El artículo 153.1 de la Ley de Puertos determina que “las actividades incluidas en el servicio de manipulación de mercancías deberán ser realizadas por trabajadores que cuenten con alguna de las titulaciones de formación profesional de grado medio o superior que se determine por Orden del ministerio de Fomento”.

Puede descargarse en este enlace el anuncio del BOE y ver las categorías profesionales aprobadas por el ministerio de Fomento.

Por ello, con la orden ministerial Fomento busca la profesionalización de los trabajadores que intervengan en la realización de las actividades que integran el servicio de manipulación de mercancías, mediante la exigencia de una de las titulaciones que se relacionan, “cuya posesión facilitará la empleabilidad de los trabajadores en un entorno que demanda una adaptación constante”, detalla el anuncio oficial.

La determinación de las titulaciones ha sido consultada con los sindicatos y organizaciones empresariales más representativas del sector.
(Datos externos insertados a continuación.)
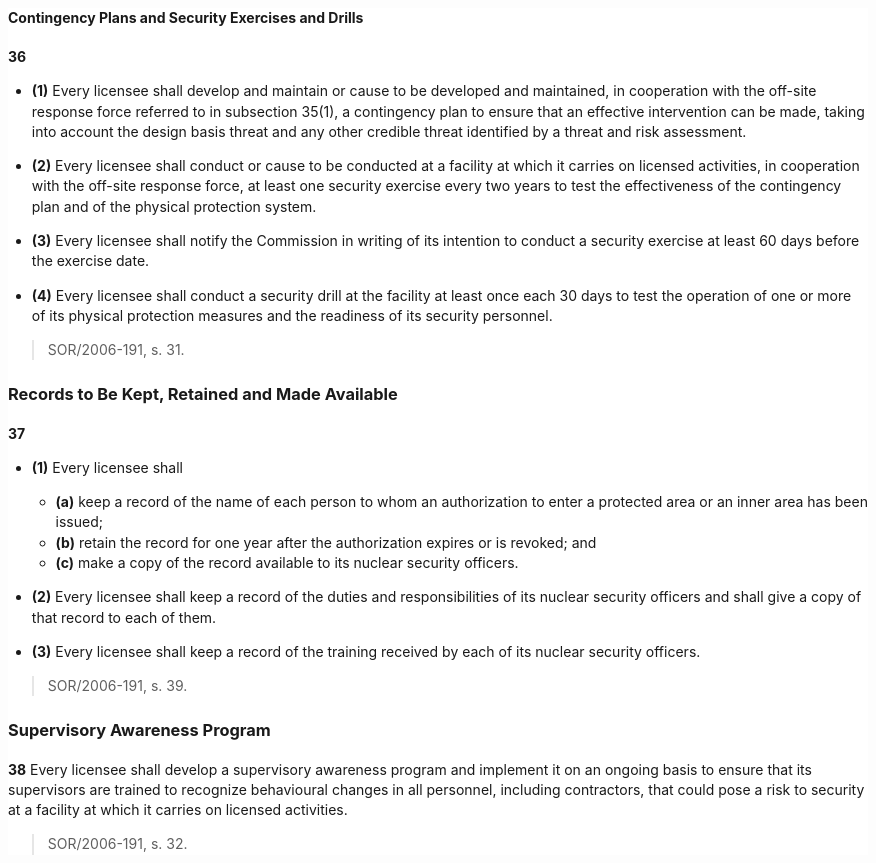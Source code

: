 



#### Contingency Plans and Security Exercises and Drills


**36** 

- **(1)** Every licensee shall develop and maintain or cause to be developed and maintained, in cooperation with the off-site response force referred to in subsection 35(1), a contingency plan to ensure that an effective intervention can be made, taking into account the design basis threat and any other credible threat identified by a threat and risk assessment.

- **(2)** Every licensee shall conduct or cause to be conducted at a facility at which it carries on licensed activities, in cooperation with the off-site response force, at least one security exercise every two years to test the effectiveness of the contingency plan and of the physical protection system.

- **(3)** Every licensee shall notify the Commission in writing of its intention to conduct a security exercise at least 60 days before the exercise date.

- **(4)** Every licensee shall conduct a security drill at the facility at least once each 30 days to test the operation of one or more of its physical protection measures and the readiness of its security personnel.
> SOR/2006-191, s. 31.





### Records to Be Kept, Retained and Made Available


**37** 

- **(1)** Every licensee shall
	- **(a)** keep a record of the name of each person to whom an authorization to enter a protected area or an inner area has been issued;
	- **(b)** retain the record for one year after the authorization expires or is revoked; and
	- **(c)** make a copy of the record available to its nuclear security officers.

- **(2)** Every licensee shall keep a record of the duties and responsibilities of its nuclear security officers and shall give a copy of that record to each of them.

- **(3)** Every licensee shall keep a record of the training received by each of its nuclear security officers.
> SOR/2006-191, s. 39.





### Supervisory Awareness Program


**38** Every licensee shall develop a supervisory awareness program and implement it on an ongoing basis to ensure that its supervisors are trained to recognize behavioural changes in all personnel, including contractors, that could pose a risk to security at a facility at which it carries on licensed activities.
> SOR/2006-191, s. 32.
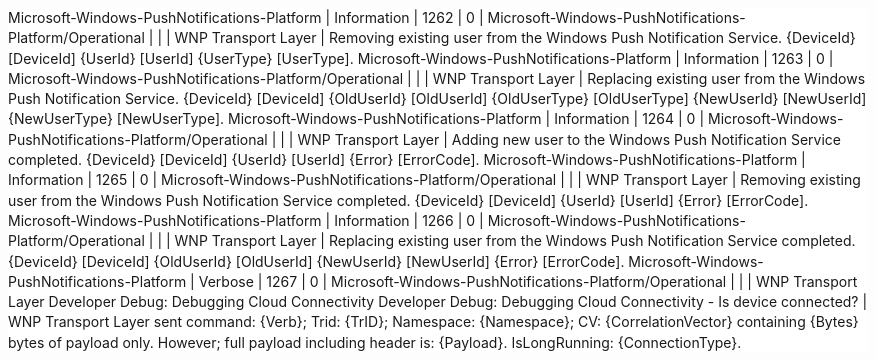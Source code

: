 Microsoft-Windows-PushNotifications-Platform  |  Information  |  1262      |  0        |  Microsoft-Windows-PushNotifications-Platform/Operational  |                                      |          |  WNP Transport Layer                                                                                                                                                                                                                                                                                                                                                                                                                                                                                                                                                  |  Removing existing user from the Windows Push Notification Service. {DeviceId} [DeviceId] {UserId} [UserId] {UserType} [UserType].
Microsoft-Windows-PushNotifications-Platform  |  Information  |  1263      |  0        |  Microsoft-Windows-PushNotifications-Platform/Operational  |                                      |          |  WNP Transport Layer                                                                                                                                                                                                                                                                                                                                                                                                                                                                                                                                                  |  Replacing existing user from the Windows Push Notification Service. {DeviceId} [DeviceId] {OldUserId} [OldUserId] {OldUserType} [OldUserType] {NewUserId} [NewUserId] {NewUserType} [NewUserType].
Microsoft-Windows-PushNotifications-Platform  |  Information  |  1264      |  0        |  Microsoft-Windows-PushNotifications-Platform/Operational  |                                      |          |  WNP Transport Layer                                                                                                                                                                                                                                                                                                                                                                                                                                                                                                                                                  |  Adding new user to the Windows Push Notification Service completed. {DeviceId} [DeviceId] {UserId} [UserId] {Error} [ErrorCode].
Microsoft-Windows-PushNotifications-Platform  |  Information  |  1265      |  0        |  Microsoft-Windows-PushNotifications-Platform/Operational  |                                      |          |  WNP Transport Layer                                                                                                                                                                                                                                                                                                                                                                                                                                                                                                                                                  |  Removing existing user from the Windows Push Notification Service completed. {DeviceId} [DeviceId] {UserId} [UserId] {Error} [ErrorCode].
Microsoft-Windows-PushNotifications-Platform  |  Information  |  1266      |  0        |  Microsoft-Windows-PushNotifications-Platform/Operational  |                                      |          |  WNP Transport Layer                                                                                                                                                                                                                                                                                                                                                                                                                                                                                                                                                  |  Replacing existing user from the Windows Push Notification Service completed. {DeviceId} [DeviceId] {OldUserId} [OldUserId] {NewUserId} [NewUserId] {Error} [ErrorCode].
Microsoft-Windows-PushNotifications-Platform  |  Verbose      |  1267      |  0        |  Microsoft-Windows-PushNotifications-Platform/Operational  |                                      |          |  WNP Transport Layer Developer Debug: Debugging Cloud Connectivity Developer Debug: Debugging Cloud Connectivity - Is device connected?                                                                                                                                                                                                                                                                                                                                                                                                                               |  WNP Transport Layer sent command: {Verb}; Trid: {TrID}; Namespace: {Namespace}; CV: {CorrelationVector} containing {Bytes} bytes of payload only. However; full payload including header is: {Payload}. IsLongRunning: {ConnectionType}.
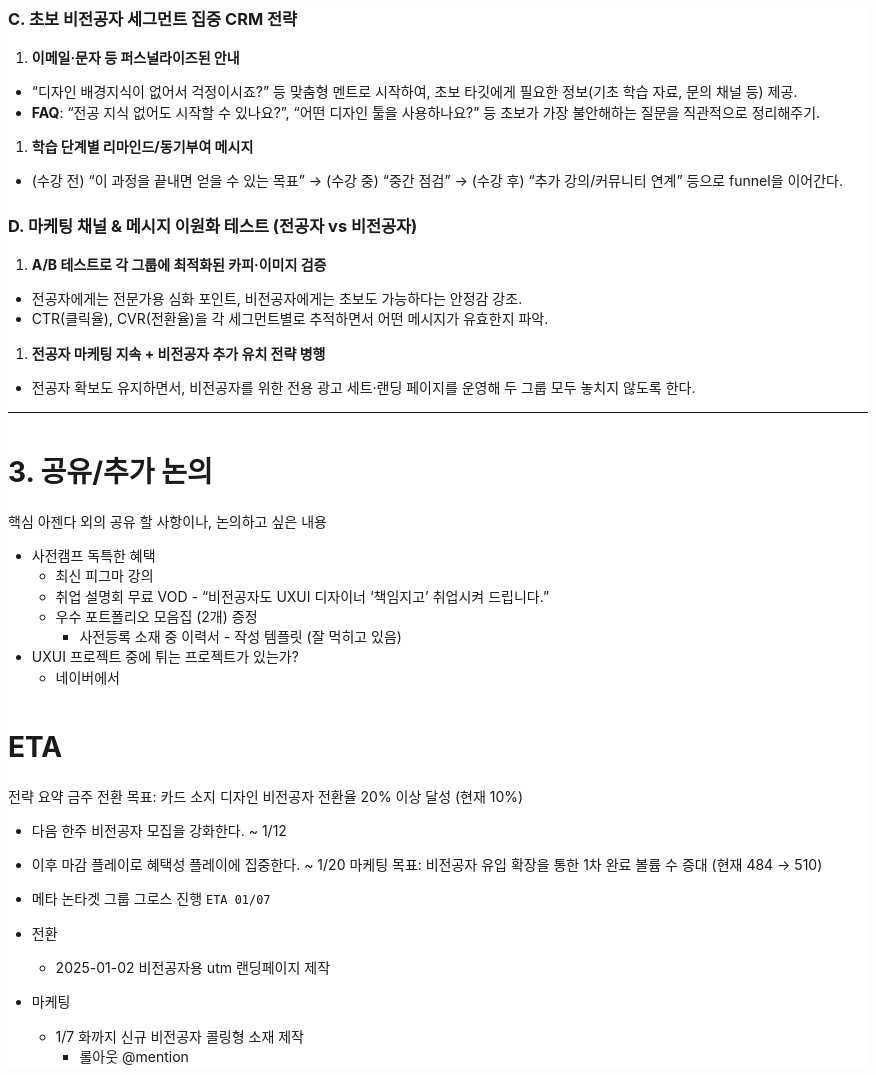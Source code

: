 ### C. 초보 비전공자 세그먼트 집중 CRM 전략
1. **이메일·문자 등 퍼스널라이즈된 안내**
  - “디자인 배경지식이 없어서 걱정이시죠?” 등 맞춤형 멘트로 시작하여, 초보 타깃에게 필요한 정보(기초 학습 자료, 문의 채널 등) 제공.
  - **FAQ**: “전공 지식 없어도 시작할 수 있나요?”, “어떤 디자인 툴을 사용하나요?” 등 초보가 가장 불안해하는 질문을 직관적으로 정리해주기.
1. **학습 단계별 리마인드/동기부여 메시지**
  - (수강 전) “이 과정을 끝내면 얻을 수 있는 목표” → (수강 중) “중간 점검” → (수강 후) “추가 강의/커뮤니티 연계” 등으로 funnel을 이어간다.

### D. 마케팅 채널 & 메시지 이원화 테스트 (전공자 vs 비전공자)
1. **A/B 테스트로 각 그룹에 최적화된 카피·이미지 검증**
  - 전공자에게는 전문가용 심화 포인트, 비전공자에게는 초보도 가능하다는 안정감 강조.
  - CTR(클릭율), CVR(전환율)을 각 세그먼트별로 추적하면서 어떤 메시지가 유효한지 파악.
1. **전공자 마케팅 지속 + 비전공자 추가 유치 전략 병행**
  - 전공자 확보도 유지하면서, 비전공자를 위한 전용 광고 세트·랜딩 페이지를 운영해 두 그룹 모두 놓치지 않도록 한다.

---

# 3. 공유/추가 논의
핵심 아젠다 외의 공유 할 사항이나, 논의하고 싶은 내용
- 사전캠프 독특한 혜택
  - 최신 피그마 강의
  - 취업 설명회 무료 VOD - “비전공자도 UXUI 디자이너 ‘책임지고’ 취업시켜 드립니다.”
  - 우수 포트폴리오 모음집 (2개) 증정
    - 사전등록 소재 중 이력서 - 작성 템플릿 (잘 먹히고 있음)
- UXUI 프로젝트 중에 튀는 프로젝트가 있는가?
  - 네이버에서 

# ETA
전략 요약
금주 전환 목표: 카드 소지 디자인 비전공자 전환율 20% 이상 달성 (현재 10%)
- 다음 한주 비전공자 모집을 강화한다. ~ 1/12
- 이후 마감 플레이로 혜택성 플레이에 집중한다. ~ 1/20 
마케팅 목표: 비전공자 유입 확장을 통한 1차 완료 볼륨 수 증대 (현재 484 → 510)
- 메타 논타겟 그룹 그로스 진행 `ETA 01/07`


- 전환
  - 2025-01-02 비전공자용 utm 랜딩페이지 제작
- 마케팅
  - 1/7 화까지 신규 비전공자 콜링형 소재 제작
    - 롤아웃
@mention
También han sido “oídas” las autoridades portuarias.

Además, la relación de titulaciones definidas podrá ser ampliada atendiendo a las modificaciones del Catálogo de Títulos de Formación Profesional y a las propias necesidades que pudieran surgir para la realización de las actividades integrantes del servicio de manipulación de mercancías en los puertos.

No obstante, llama la atención que del conjunto de 18  títulos oficiales que detalla la orden de Fomento ninguna de ellas tenga una vinculación directa con los trabajos de estiba o, incluso, con al ámbito marítimo portuario.

Dictamen motivado de la CE

La aprobación de estas titulaciones profesionales se produce tan solo unas semanas después del envío del dictamen motivado que la Comisión Europea ha enviado al Gobierno cuestionado el modelo de estiba español que determina la Ley de Puertos.

En el mismo, la CE observa que actualmente la legislación española no prevé ningún requisito de formación o cualificación especial para los estibadores, excepto un requisito general de aptitud física y psicológica y una educación post-secundaria para los estibadores”.

Por ello, la Comisión cree que “aun cuando el objetivo de garantizar la calidad o la seguridad de los servicios de manipulación de mercancías posiblemente pudiera constituir un objetivo imperioso de interés general –como alegó España en una primera respuesta a la Comisión para justificar el modelo de Sageps- las medidas adoptadas por las autoridades españolas no serían adecuadas para garantizar la consecución de este objetivo”.

De esta forma, la Comisión llama la atención a España porque a fecha del envío del dictamen motivado no había aprobado la metodología de implementación de la cualificación profesional de los estibadores, que la institución europea considera «fundamental».